_YOUR INSTRUCTIONS_.
Could the data below be retyped exactly, without its pictures?

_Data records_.
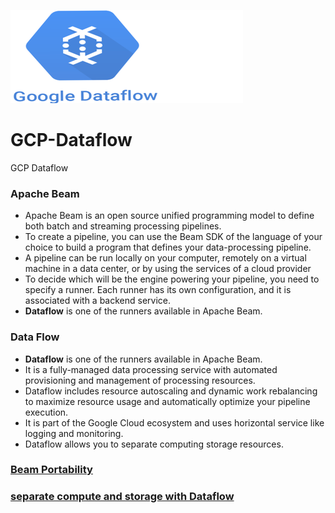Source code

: ![me](https://github.com/sujitdhamale/GCP-Dataflow/blob/main/Images/DataFLow%20(2).png)


# GCP-Dataflow
GCP Dataflow  


### Apache Beam

- Apache Beam is an open source unified programming model to define both batch and streaming processing pipelines.
- To create a pipeline, you can use the Beam SDK of the language of your choice to build a program that defines your data-processing pipeline.
- A pipeline can be run locally on your computer, remotely on a virtual machine in a data center, or by using the services of a cloud provider
- To decide which will be the engine powering your pipeline, you need to specify a runner. Each runner has its own configuration, and it is associated with a backend service.
- **Dataflow** is one of the runners available in Apache Beam.


### Data Flow 
- **Dataflow** is one of the runners available in Apache Beam.
- It is a fully-managed data processing service with automated provisioning and management of processing resources.
- Dataflow includes resource autoscaling and dynamic work rebalancing to maximize resource usage and automatically optimize your pipeline execution.
- It is part of the Google Cloud ecosystem and uses horizontal service like logging and monitoring.
- Dataflow allows you to separate computing storage resources.



 ### [Beam Portability](01.ApacheBeam.md)
 
 ### [separate compute and storage with Dataflow](02.separateComputeAndStorageWithDataflow.md)

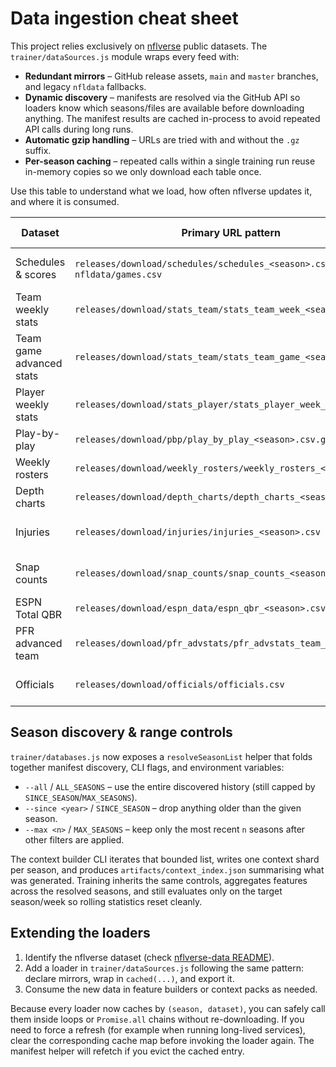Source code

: # Data ingestion cheat sheet

This project relies exclusively on [nflverse](https://github.com/nflverse/) public datasets. The `trainer/dataSources.js`
module wraps every feed with:

- **Redundant mirrors** – GitHub release assets, `main` and `master` branches, and legacy `nfldata` fallbacks.
- **Dynamic discovery** – manifests are resolved via the GitHub API so loaders know which seasons/files are available before
  downloading anything. The manifest results are cached in-process to avoid repeated API calls during long runs.
- **Automatic gzip handling** – URLs are tried with and without the `.gz` suffix.
- **Per-season caching** – repeated calls within a single training run reuse in-memory copies so we only download each table once.

Use this table to understand what we load, how often nflverse updates it, and where it is consumed.

| Dataset | Primary URL pattern | Update cadence | Used by |
| --- | --- | --- | --- |
| Schedules & scores | `releases/download/schedules/schedules_<season>.csv` → `nfldata/games.csv` | Daily in-season | Feature builders, trainers, context packs |
| Team weekly stats | `releases/download/stats_team/stats_team_week_<season>.csv` | Weekly | Feature builders (`featureBuild.js`) |
| Team game advanced stats | `releases/download/stats_team/stats_team_game_<season>.csv` | Weekly | Feature builders (advanced splits) |
| Player weekly stats | `releases/download/stats_player/stats_player_week_<season>.csv` | Weekly | Player usage + QB form |
| Play-by-play | `releases/download/pbp/play_by_play_<season>.csv.gz` | Daily/weekly | EPA & success aggregates |
| Weekly rosters | `releases/download/weekly_rosters/weekly_rosters_<season>.csv` | Daily | Context packs (starters) |
| Depth charts | `releases/download/depth_charts/depth_charts_<season>.csv` | Daily | Context packs (starter mapping) |
| Injuries | `releases/download/injuries/injuries_<season>.csv` | Daily (Thu-Sun heavy) | Context packs (injury report summaries) |
| Snap counts | `releases/download/snap_counts/snap_counts_<season>.csv` | Weekly | Available for usage-based context |
| ESPN Total QBR | `releases/download/espn_data/espn_qbr_<season>.csv` | Weekly | QB form overlay |
| PFR advanced team | `releases/download/pfr_advstats/pfr_advstats_team_<season>.csv` | Weekly | Team efficiency context |
| Officials | `releases/download/officials/officials.csv` | Sporadic | Optional officiating context |

## Season discovery & range controls

`trainer/databases.js` now exposes a `resolveSeasonList` helper that folds together manifest discovery, CLI flags, and
environment variables:

- `--all` / `ALL_SEASONS` – use the entire discovered history (still capped by `SINCE_SEASON`/`MAX_SEASONS`).
- `--since <year>` / `SINCE_SEASON` – drop anything older than the given season.
- `--max <n>` / `MAX_SEASONS` – keep only the most recent `n` seasons after other filters are applied.

The context builder CLI iterates that bounded list, writes one context shard per season, and produces
`artifacts/context_index.json` summarising what was generated. Training inherits the same controls, aggregates
features across the resolved seasons, and still evaluates only on the target season/week so rolling statistics reset cleanly.

## Extending the loaders

1. Identify the nflverse dataset (check [nflverse-data README](https://github.com/nflverse/nflverse-data)).
2. Add a loader in `trainer/dataSources.js` following the same pattern: declare mirrors, wrap in `cached(...)`, and export it.
3. Consume the new data in feature builders or context packs as needed.

Because every loader now caches by `(season, dataset)`, you can safely call them inside loops or `Promise.all` chains without
re-downloading. If you need to force a refresh (for example when running long-lived services), clear the corresponding cache
map before invoking the loader again. The manifest helper will refetch if you evict the cached entry.
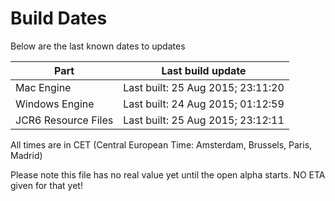 # Build Dates

Below are the last known dates to updates

Part | Last build update
-----|-----
Mac Engine | Last built: 25 Aug 2015; 23:11:20
Windows Engine | Last built: 24 Aug 2015; 01:12:59
JCR6 Resource Files | Last built: 25 Aug 2015; 23:12:11
All times are in CET (Central European Time: Amsterdam, Brussels, Paris, Madrid)


Please note this file has no real value yet until the open alpha starts. NO ETA given for that yet!
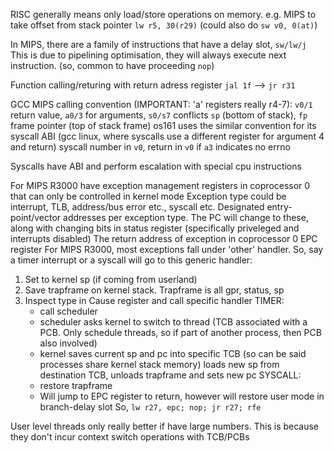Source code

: <!-- SPDX-License-Identifier: zlib-acknowledgement -->
RISC generally means only load/store operations on memory.
e.g. MIPS to take offset from stack pointer `lw r5, 30(r29)` (could also do `sw v0, 0(at)`)

In MIPS, there are a family of instructions that have a delay slot, `sw/lw/j`
This is due to pipelining optimisation, they will always execute next instruction.
(so, common to have proceeding `nop`)

Function calling/returing with return adress register `jal 1f` --> `jr r31`

GCC MIPS calling convention (IMPORTANT: 'a' registers really r4-7):
`v0/1` return value, `a0/3` for arguments, `s0/s7` conflicts
`sp` (bottom of stack), `fp` frame pointer (top of stack frame)
os161 uses the similar convention for its syscall ABI
(gcc linux, where syscalls use a different register for argument 4 and return)
syscall number in `v0`, return in `v0` if `a3` indicates no errno

Syscalls have ABI and perform escalation with special cpu instructions

For MIPS R3000 have exception management registers in coprocessor 0 that can only be controlled in kernel mode 
Exception type could be interrupt, TLB, address/bus error etc., syscall etc.
Designated entry-point/vector addresses per exception type.
The PC will change to these, along with changing bits in status register (specifically priveleged and interrupts disabled)
The return address of exception in coprocessor 0 EPC register
For MIPS R3000, most exceptions fall under 'other' handler.
So, say a timer interrupt or a syscall will go to this generic handler:
  1. Set to kernel sp (if coming from userland)
  2. Save trapframe on kernel stack.
     Trapframe is all gpr, status, sp 
  3. Inspect type in Cause register and call specific handler
     TIMER: 
     - call scheduler
     - scheduler asks kernel to switch to thread
       (TCB associated with a PCB. Only schedule threads, so if part of another process, then PCB also involved)
     - kernel saves current sp and pc into specific TCB (so can be said processes share kernel stack memory)
       loads new sp from destination TCB, unloads trapframe and sets new pc
     SYSCALL:
     - restore trapframe
     - Will jump to EPC register to return, however will restore user mode in branch-delay slot
       So, `lw r27, epc; nop; jr r27; rfe`

User level threads only really better if have large numbers.
This is because they don't incur context switch operations with TCB/PCBs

_WRITTEN ANSWER_.
Source code

: ![me](https://github.com/sujitdhamale/GCP-Dataflow/blob/main/Images/DataFLow%20(2).png)


# GCP-Dataflow
GCP Dataflow  


### Apache Beam

- Apache Beam is an open source unified programming model to define both batch and streaming processing pipelines.
- To create a pipeline, you can use the Beam SDK of the language of your choice to build a program that defines your data-processing pipeline.
- A pipeline can be run locally on your computer, remotely on a virtual machine in a data center, or by using the services of a cloud provider
- To decide which will be the engine powering your pipeline, you need to specify a runner. Each runner has its own configuration, and it is associated with a backend service.
- **Dataflow** is one of the runners available in Apache Beam.


### Data Flow 
- **Dataflow** is one of the runners available in Apache Beam.
- It is a fully-managed data processing service with automated provisioning and management of processing resources.
- Dataflow includes resource autoscaling and dynamic work rebalancing to maximize resource usage and automatically optimize your pipeline execution.
- It is part of the Google Cloud ecosystem and uses horizontal service like logging and monitoring.
- Dataflow allows you to separate computing storage resources.



 ### [Beam Portability](01.ApacheBeam.md)
 
 ### [separate compute and storage with Dataflow](02.separateComputeAndStorageWithDataflow.md)

Source code

: # Data ingestion cheat sheet

This project relies exclusively on [nflverse](https://github.com/nflverse/) public datasets. The `trainer/dataSources.js`
module wraps every feed with:

- **Redundant mirrors** – GitHub release assets, `main` and `master` branches, and legacy `nfldata` fallbacks.
- **Dynamic discovery** – manifests are resolved via the GitHub API so loaders know which seasons/files are available before
  downloading anything. The manifest results are cached in-process to avoid repeated API calls during long runs.
- **Automatic gzip handling** – URLs are tried with and without the `.gz` suffix.
- **Per-season caching** – repeated calls within a single training run reuse in-memory copies so we only download each table once.

Use this table to understand what we load, how often nflverse updates it, and where it is consumed.

| Dataset | Primary URL pattern | Update cadence | Used by |
| --- | --- | --- | --- |
| Schedules & scores | `releases/download/schedules/schedules_<season>.csv` → `nfldata/games.csv` | Daily in-season | Feature builders, trainers, context packs |
| Team weekly stats | `releases/download/stats_team/stats_team_week_<season>.csv` | Weekly | Feature builders (`featureBuild.js`) |
| Team game advanced stats | `releases/download/stats_team/stats_team_game_<season>.csv` | Weekly | Feature builders (advanced splits) |
| Player weekly stats | `releases/download/stats_player/stats_player_week_<season>.csv` | Weekly | Player usage + QB form |
| Play-by-play | `releases/download/pbp/play_by_play_<season>.csv.gz` | Daily/weekly | EPA & success aggregates |
| Weekly rosters | `releases/download/weekly_rosters/weekly_rosters_<season>.csv` | Daily | Context packs (starters) |
| Depth charts | `releases/download/depth_charts/depth_charts_<season>.csv` | Daily | Context packs (starter mapping) |
| Injuries | `releases/download/injuries/injuries_<season>.csv` | Daily (Thu-Sun heavy) | Context packs (injury report summaries) |
| Snap counts | `releases/download/snap_counts/snap_counts_<season>.csv` | Weekly | Available for usage-based context |
| ESPN Total QBR | `releases/download/espn_data/espn_qbr_<season>.csv` | Weekly | QB form overlay |
| PFR advanced team | `releases/download/pfr_advstats/pfr_advstats_team_<season>.csv` | Weekly | Team efficiency context |
| Officials | `releases/download/officials/officials.csv` | Sporadic | Optional officiating context |

## Season discovery & range controls

`trainer/databases.js` now exposes a `resolveSeasonList` helper that folds together manifest discovery, CLI flags, and
environment variables:

- `--all` / `ALL_SEASONS` – use the entire discovered history (still capped by `SINCE_SEASON`/`MAX_SEASONS`).
- `--since <year>` / `SINCE_SEASON` – drop anything older than the given season.
- `--max <n>` / `MAX_SEASONS` – keep only the most recent `n` seasons after other filters are applied.

The context builder CLI iterates that bounded list, writes one context shard per season, and produces
`artifacts/context_index.json` summarising what was generated. Training inherits the same controls, aggregates
features across the resolved seasons, and still evaluates only on the target season/week so rolling statistics reset cleanly.

## Extending the loaders

1. Identify the nflverse dataset (check [nflverse-data README](https://github.com/nflverse/nflverse-data)).
2. Add a loader in `trainer/dataSources.js` following the same pattern: declare mirrors, wrap in `cached(...)`, and export it.
3. Consume the new data in feature builders or context packs as needed.

Because every loader now caches by `(season, dataset)`, you can safely call them inside loops or `Promise.all` chains without
re-downloading. If you need to force a refresh (for example when running long-lived services), clear the corresponding cache
map before invoking the loader again. The manifest helper will refetch if you evict the cached entry.
 # Build Dates

Below are the last known dates to updates

Part | Last build update
-----|-----
Mac Engine | Last built: 25 Aug 2015; 23:11:20
Windows Engine | Last built: 24 Aug 2015; 01:12:59
JCR6 Resource Files | Last built: 25 Aug 2015; 23:12:11
All times are in CET (Central European Time: Amsterdam, Brussels, Paris, Madrid)


Please note this file has no real value yet until the open alpha starts. NO ETA given for that yet!
Source code

: <!-- SPDX-License-Identifier: zlib-acknowledgement -->
RISC generally means only load/store operations on memory.
e.g. MIPS to take offset from stack pointer `lw r5, 30(r29)` (could also do `sw v0, 0(at)`)

In MIPS, there are a family of instructions that have a delay slot, `sw/lw/j`
This is due to pipelining optimisation, they will always execute next instruction.
(so, common to have proceeding `nop`)

Function calling/returing with return adress register `jal 1f` --> `jr r31`

GCC MIPS calling convention (IMPORTANT: 'a' registers really r4-7):
`v0/1` return value, `a0/3` for arguments, `s0/s7` conflicts
`sp` (bottom of stack), `fp` frame pointer (top of stack frame)
os161 uses the similar convention for its syscall ABI
(gcc linux, where syscalls use a different register for argument 4 and return)
syscall number in `v0`, return in `v0` if `a3` indicates no errno

Syscalls have ABI and perform escalation with special cpu instructions

For MIPS R3000 have exception management registers in coprocessor 0 that can only be controlled in kernel mode 
Exception type could be interrupt, TLB, address/bus error etc., syscall etc.
Designated entry-point/vector addresses per exception type.
The PC will change to these, along with changing bits in status register (specifically priveleged and interrupts disabled)
The return address of exception in coprocessor 0 EPC register
For MIPS R3000, most exceptions fall under 'other' handler.
So, say a timer interrupt or a syscall will go to this generic handler:
  1. Set to kernel sp (if coming from userland)
  2. Save trapframe on kernel stack.
     Trapframe is all gpr, status, sp 
  3. Inspect type in Cause register and call specific handler
     TIMER: 
     - call scheduler
     - scheduler asks kernel to switch to thread
       (TCB associated with a PCB. Only schedule threads, so if part of another process, then PCB also involved)
     - kernel saves current sp and pc into specific TCB (so can be said processes share kernel stack memory)
       loads new sp from destination TCB, unloads trapframe and sets new pc
     SYSCALL:
     - restore trapframe
     - Will jump to EPC register to return, however will restore user mode in branch-delay slot
       So, `lw r27, epc; nop; jr r27; rfe`

User level threads only really better if have large numbers.
This is because they don't incur context switch operations with TCB/PCBs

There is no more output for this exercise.